The right to freedom under the act of Maryland which prohibits
the bringing of slaves into that state is not acquired by the
neglect of the master to prove to the satisfaction of the naval
officer or collector of the tax that such slave had resided three
years in the United States, although such proof be required by the
act.
Error to the judgment of the Circuit Court for the District of
Columbia in the County of Washington upon the petition for freedom
filed by Negro Ben, against Sabret Scott, who claimed the
petitioner as his slave.
The ground upon which the petitioner claimed his freedom was
that he had been imported into the State of Maryland contrary to
the act of assembly of that state, passed in the year 1783,
entitled, "An act to prohibit the bringing of slaves into this
state," by which it is enacted,
"That it shall not be lawful, after the passing this act, to
import or bring into this state, by land or water, any negro,
mulatto, or other slave for sale or to reside within this state,
and any person brought into this state as a slave contrary to this
act, if a slave before, shall thereupon immediately cease to be a
slave and shall be free, provided that this act shall not prohibit
any person, being a citizen of someone of the United States, coming
into this state with a
bona fide intention of settling
therein, and who shall actually reside within this state for one
year at least, to be computed from
Page 10 U. S. 4
and next succeeding his coming into the state, to import or
bring in any slave or slaves which before belonged to such person,
and which slave or slaves had been an inhabitant of someone of the
United States for the space of three whole years next preceding
such importation, and the residence of such slave in some one of
the United States, for three years as aforesaid antecedent to his
coming into this state, shall be fully proved to the satisfaction
of the naval officer or collector of the tax, by the oath of the
owner, or someone or more credible witness or witnesses."
Upon the trial, the defendant below took two bills of
exceptions.
The first was to the opinion of the court that it was incumbent
on the defendant (Scott), in order to bring himself within the
proviso contained in the first section of the act of 1783, to show
to the jury that it has been fully proved to the satisfaction of
the naval officer, or collector of the tax, by the oath of the
owner, or some one or more credible witness or witnesses, that the
petitioner was a resident of some one of the United States for
three years antecedent to his coming into the State of Maryland,
and that it was not sufficient for the defendant to prove, on the
trial, to the satisfaction of the jury, that the defendant, being a
citizen of someone of the United States, and coming into the State
of Maryland with a
bona fide intention of settling
therein, and who actually resided within the said state for one
year at least, computed from and next succeeding his coming into
the state, imported the petitioner, who then belonged to the
defendant, and that the petitioner had been an inhabitant of
someone of the United States for the space of three whole years
next preceding such importation.
The second bill of exceptions was to the refusal of the court to
admit as evidence two certificates made during the trial, the one
by the collector of the customs and naval office of the United
States,
Page 10 U. S. 5
for the district and port of Georgetown in the District of
Columbia, and the other by a collector of taxes, appointed by the
levy court for the County of Washington, in that district; the
purport of which certificates was that Scott had, on that day, (16
June, 1807), by his own oath, proved, to the satisfaction of each
of those officers respectively, that Ben
"was a resident of the State of Virginia, one of the United
States, three whole years next preceding the time when the said
mulatto Ben was brought into the State of Maryland."
The cause was argued by C. Lee and Jones, for the plaintiff in
error, and by Swann and F. S. Key, for the defendant.
MR. CHIEF JUSTICE MARSHALL delivered the opinion of the Court as
follows:
In this case, three opinions were given by the circuit court, to
each of which the defendant in that court excepted.

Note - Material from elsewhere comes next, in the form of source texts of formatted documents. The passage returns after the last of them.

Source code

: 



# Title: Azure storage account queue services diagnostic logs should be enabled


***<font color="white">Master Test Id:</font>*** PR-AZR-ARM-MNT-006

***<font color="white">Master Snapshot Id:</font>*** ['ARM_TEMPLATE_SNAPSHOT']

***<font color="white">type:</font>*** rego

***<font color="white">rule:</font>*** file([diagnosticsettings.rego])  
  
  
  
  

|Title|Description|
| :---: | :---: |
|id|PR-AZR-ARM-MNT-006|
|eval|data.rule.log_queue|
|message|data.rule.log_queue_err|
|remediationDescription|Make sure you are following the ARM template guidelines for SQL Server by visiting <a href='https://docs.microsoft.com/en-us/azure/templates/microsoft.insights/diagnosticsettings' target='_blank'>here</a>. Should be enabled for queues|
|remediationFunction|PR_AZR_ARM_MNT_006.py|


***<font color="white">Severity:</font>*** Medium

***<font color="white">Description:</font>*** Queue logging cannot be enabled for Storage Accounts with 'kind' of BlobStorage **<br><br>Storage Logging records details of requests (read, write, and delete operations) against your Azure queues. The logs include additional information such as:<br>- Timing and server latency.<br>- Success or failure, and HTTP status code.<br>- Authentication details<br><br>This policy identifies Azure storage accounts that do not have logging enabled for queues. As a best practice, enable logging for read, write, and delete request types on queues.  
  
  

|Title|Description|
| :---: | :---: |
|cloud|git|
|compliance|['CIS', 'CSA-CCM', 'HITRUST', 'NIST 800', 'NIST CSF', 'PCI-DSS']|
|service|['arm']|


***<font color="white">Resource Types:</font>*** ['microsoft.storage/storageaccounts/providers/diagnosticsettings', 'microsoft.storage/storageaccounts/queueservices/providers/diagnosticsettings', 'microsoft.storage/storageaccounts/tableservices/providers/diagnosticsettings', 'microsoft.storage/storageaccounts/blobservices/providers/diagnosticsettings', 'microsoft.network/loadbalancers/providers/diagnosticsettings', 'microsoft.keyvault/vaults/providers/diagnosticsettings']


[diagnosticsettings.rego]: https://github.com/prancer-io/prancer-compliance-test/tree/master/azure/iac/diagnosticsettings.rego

These opinions
were, in substance
1. That the master of a slave imported into the State of
Maryland while the act, passed in the year 1783, entitled "An act
to prohibit the bringing slaves into this state," was in force,
could not be admitted to prove the fact that such slave had resided
three years, previous to his importation into Maryland, in some one
of the United States unless he could show that this fact had been
proved to the satisfaction of the naval officer, or collector of
the tax.
2. That a certificate made by the naval officer and collector of
the port of Georgetown, dated on 16 June, 1807, certifying that
this fact was proved to his satisfaction on that day, did not
satisfy the law.
3. That a similar certificate given by the collector
Page 10 U. S. 6
of the tax for the County of Washington did not satisfy the
law.
The correctness of these opinions is to be tested by comparing
them with the act under which the plaintiff in the court below
claimed his freedom.
The enacting clause of that law prohibits the importation of
slaves into the State of Maryland, and gives freedom to such as
shall be imported contrary to that act. A proviso excepts from the
operation of the enacting clause those slaves which, having resided
for three years within someone of the United States, and being the
property of the importer, should be imported into the State of
Maryland by a person intending to become a resident thereof, and
who should actually reside therein for the space of twelve months
thereafter. The act then adds
"and the residence of such slave in some one of the United
States for three years as aforesaid, antecedent to his coming into
this state, shall be fully proved to the satisfaction of the naval
officer or collector of the tax by the oath of the owner or some
one or more credible witness or witnesses."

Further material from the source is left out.